Nvidia Graphics Pvt Ltd

Research Scientist

Sifei Liu is a research scientist at Nvidia Research in Santa Clara, US. She received her PhD from the University of California Merced, department of EECS, where she was advised by Prof. Ming-Hsuan Yang. Before that, she obtained her master’s in ECE from University of Science and Technology of China (USTC), under the supervision of Prof. Stan.Z Li and Prof. Bin Li, and bachelor’s in control science from North China Electric Power University (NCEPU). Her research interests are in computer vision (low-level vision, semantic segmentation, 3D scene understanding), deep learning (graph-structured networks, self-supervised learning), and the combination of both. She also worked as an intern student in Baidu IDL, multimedia lab in CUHK, and NVIDIA research. She was the recipient of Baidu Graduate Fellowship in 2013, and NVIDIA Pioneering Research Award in 2017.

Research Abstract:

Reasoning relations in the visual world plays a significant role in visual understanding tasks from low-level vision such as among image pixels, to high-level vision such as between objects. Although the Convolutional Neural Networks (ConvNets) is proved to be powerful to capture abstract conceptions out of visual elements, it is still deficient in explicitly modeling relations between them. My research goal is to fill in such missing mechanism — to develop deep learning modules that can explicitly reason relations. For low- to mid-level vision tasks, e.g., semantic segmentation, the module is responsible for modeling the semantic pairwise relations between pixels. For high-level reasoning, e.g., affordance prediction, such module exploits interactions between objects.

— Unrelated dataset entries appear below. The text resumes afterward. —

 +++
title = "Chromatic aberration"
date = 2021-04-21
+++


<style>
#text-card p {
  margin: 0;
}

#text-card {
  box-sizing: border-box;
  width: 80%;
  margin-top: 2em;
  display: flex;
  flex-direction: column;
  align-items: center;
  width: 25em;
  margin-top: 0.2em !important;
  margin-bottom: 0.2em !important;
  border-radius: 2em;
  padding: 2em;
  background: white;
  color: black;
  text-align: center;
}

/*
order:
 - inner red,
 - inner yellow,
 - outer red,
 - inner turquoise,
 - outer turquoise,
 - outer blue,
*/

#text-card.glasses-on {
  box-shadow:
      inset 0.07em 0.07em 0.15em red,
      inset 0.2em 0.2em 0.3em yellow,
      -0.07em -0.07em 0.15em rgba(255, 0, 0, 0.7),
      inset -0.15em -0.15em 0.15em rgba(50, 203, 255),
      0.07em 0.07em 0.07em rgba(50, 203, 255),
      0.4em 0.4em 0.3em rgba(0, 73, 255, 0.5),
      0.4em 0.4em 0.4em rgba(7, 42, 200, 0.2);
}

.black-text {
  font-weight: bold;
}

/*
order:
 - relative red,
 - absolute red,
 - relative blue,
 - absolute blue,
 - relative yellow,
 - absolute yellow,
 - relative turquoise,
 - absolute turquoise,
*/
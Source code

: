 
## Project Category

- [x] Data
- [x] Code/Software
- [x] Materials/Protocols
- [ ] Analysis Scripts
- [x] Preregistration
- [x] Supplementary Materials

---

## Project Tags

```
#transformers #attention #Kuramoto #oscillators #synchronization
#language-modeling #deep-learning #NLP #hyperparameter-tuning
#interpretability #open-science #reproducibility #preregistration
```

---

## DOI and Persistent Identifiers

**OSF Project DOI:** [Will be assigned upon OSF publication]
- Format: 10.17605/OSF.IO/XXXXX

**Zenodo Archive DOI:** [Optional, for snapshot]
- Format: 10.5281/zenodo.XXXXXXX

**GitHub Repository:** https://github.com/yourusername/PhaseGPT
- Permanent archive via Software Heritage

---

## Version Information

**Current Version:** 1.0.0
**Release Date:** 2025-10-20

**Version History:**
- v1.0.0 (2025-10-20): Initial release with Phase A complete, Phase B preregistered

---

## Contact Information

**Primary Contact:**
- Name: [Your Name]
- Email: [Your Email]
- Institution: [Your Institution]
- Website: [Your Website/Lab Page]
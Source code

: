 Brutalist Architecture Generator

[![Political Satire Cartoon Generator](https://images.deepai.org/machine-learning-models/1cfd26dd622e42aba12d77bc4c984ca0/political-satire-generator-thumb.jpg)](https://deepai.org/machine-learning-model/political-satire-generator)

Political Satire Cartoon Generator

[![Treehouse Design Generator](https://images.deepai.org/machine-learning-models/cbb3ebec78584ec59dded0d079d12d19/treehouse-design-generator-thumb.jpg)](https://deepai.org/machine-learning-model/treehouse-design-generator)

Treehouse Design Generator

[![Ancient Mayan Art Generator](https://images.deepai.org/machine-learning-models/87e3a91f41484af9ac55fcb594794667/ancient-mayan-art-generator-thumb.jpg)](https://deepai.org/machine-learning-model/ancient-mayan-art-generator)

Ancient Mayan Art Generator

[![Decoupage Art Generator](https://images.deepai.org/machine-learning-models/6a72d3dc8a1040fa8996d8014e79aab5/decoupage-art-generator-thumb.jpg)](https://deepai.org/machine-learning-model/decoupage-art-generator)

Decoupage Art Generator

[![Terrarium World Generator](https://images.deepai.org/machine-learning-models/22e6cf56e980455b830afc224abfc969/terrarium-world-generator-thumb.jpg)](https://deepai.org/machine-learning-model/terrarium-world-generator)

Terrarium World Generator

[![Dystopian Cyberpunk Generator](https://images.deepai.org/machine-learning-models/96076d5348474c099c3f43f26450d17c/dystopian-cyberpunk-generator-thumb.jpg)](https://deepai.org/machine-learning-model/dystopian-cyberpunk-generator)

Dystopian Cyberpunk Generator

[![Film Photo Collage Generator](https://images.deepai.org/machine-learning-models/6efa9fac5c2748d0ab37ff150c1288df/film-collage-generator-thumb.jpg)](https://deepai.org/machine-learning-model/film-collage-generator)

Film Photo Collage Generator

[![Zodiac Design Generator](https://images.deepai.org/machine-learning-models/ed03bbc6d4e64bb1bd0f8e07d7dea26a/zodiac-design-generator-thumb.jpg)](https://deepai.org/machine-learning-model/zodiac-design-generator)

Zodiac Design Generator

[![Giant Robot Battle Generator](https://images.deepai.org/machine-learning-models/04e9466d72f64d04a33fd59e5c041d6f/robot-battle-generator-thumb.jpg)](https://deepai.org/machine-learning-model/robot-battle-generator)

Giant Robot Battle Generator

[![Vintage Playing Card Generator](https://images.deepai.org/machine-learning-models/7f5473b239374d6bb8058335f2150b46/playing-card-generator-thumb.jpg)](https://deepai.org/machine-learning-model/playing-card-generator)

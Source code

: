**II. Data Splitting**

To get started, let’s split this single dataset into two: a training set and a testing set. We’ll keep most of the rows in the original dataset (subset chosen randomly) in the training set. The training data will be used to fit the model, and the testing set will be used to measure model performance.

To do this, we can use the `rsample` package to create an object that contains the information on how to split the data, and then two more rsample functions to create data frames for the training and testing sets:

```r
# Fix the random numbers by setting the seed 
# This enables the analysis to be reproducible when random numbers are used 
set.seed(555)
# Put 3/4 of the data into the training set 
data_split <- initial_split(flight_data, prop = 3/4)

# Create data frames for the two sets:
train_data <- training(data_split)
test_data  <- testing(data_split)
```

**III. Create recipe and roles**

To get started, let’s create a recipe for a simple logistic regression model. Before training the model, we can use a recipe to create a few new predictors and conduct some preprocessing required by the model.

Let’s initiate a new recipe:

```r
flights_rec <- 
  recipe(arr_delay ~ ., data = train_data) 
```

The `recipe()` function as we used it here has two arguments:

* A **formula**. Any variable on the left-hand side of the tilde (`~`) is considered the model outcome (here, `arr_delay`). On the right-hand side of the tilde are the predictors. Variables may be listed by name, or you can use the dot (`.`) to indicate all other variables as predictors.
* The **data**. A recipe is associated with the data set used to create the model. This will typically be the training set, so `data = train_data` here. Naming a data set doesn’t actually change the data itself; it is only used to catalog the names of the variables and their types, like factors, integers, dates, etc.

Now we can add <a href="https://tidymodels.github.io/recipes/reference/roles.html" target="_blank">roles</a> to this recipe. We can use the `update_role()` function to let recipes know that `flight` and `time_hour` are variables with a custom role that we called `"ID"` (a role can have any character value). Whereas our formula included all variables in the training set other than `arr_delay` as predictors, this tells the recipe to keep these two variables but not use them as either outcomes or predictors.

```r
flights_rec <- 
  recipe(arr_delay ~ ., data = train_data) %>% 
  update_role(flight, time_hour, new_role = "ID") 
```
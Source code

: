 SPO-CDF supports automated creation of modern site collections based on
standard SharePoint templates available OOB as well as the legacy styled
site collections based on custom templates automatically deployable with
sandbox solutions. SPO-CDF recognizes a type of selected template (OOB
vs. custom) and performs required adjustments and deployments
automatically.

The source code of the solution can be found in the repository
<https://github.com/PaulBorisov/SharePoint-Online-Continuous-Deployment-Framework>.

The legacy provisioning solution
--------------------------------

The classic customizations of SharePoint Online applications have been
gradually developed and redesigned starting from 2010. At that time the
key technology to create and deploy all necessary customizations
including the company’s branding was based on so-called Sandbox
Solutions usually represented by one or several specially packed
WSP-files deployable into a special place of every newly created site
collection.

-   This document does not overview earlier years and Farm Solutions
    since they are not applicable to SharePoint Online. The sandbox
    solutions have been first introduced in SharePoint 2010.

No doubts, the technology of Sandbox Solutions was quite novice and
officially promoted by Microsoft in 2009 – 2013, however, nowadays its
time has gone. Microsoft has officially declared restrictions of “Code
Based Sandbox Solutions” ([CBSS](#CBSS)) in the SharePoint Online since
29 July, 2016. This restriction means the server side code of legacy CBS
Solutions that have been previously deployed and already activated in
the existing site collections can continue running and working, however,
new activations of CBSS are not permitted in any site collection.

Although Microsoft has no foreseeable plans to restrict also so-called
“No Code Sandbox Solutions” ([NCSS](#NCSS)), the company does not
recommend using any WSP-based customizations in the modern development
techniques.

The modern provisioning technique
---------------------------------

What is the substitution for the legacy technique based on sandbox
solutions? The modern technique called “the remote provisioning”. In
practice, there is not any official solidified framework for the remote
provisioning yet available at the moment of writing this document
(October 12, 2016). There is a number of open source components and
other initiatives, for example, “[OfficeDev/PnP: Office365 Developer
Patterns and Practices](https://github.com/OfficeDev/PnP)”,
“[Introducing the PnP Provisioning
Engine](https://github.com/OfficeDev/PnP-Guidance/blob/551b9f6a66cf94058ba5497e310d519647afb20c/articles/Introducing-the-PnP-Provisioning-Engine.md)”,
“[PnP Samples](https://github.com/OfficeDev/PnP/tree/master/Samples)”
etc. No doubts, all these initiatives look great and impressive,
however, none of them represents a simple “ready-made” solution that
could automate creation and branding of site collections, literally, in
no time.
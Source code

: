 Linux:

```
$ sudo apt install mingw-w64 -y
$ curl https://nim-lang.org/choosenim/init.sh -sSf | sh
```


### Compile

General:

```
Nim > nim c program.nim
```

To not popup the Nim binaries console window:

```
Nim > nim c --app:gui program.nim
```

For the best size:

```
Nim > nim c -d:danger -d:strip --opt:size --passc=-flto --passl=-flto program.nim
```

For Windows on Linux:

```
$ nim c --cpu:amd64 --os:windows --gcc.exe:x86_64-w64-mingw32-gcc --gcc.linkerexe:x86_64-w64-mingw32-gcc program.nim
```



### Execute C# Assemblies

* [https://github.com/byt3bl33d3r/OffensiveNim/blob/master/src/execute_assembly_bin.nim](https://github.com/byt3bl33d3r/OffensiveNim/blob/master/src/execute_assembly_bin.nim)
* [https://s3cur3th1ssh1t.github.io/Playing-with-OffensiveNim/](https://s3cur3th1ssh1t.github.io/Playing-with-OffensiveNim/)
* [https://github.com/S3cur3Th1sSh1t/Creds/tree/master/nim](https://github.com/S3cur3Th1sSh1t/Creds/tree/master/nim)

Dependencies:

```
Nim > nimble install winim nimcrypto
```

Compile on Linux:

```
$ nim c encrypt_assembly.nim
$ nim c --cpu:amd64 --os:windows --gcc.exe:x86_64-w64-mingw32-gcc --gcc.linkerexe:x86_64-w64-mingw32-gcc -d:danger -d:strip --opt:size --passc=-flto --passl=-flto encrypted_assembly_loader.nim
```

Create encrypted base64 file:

To model the relations between pixels, I developed a novel graph-structured network, namely Spatial Propagation Networks (SPNs). It is a differentiable building block that can be flexibly embedded into any type of neural network and mimics the linear diffusion process. The module has benefited a series of tasks including color, depth, and semantic map propagation, in a data-driven manner in spatial, temporal and 3D domains, and for both regularly and arbitrarily structured data. To model the human-object interactions for affordance and functional reasoning, my colleagues and I proposed parallel-path generative models that can produce both semantically plausible and geometrically correct interactions from a single image. This work potentially enables automatic layout design and character placement, as applications for content creation.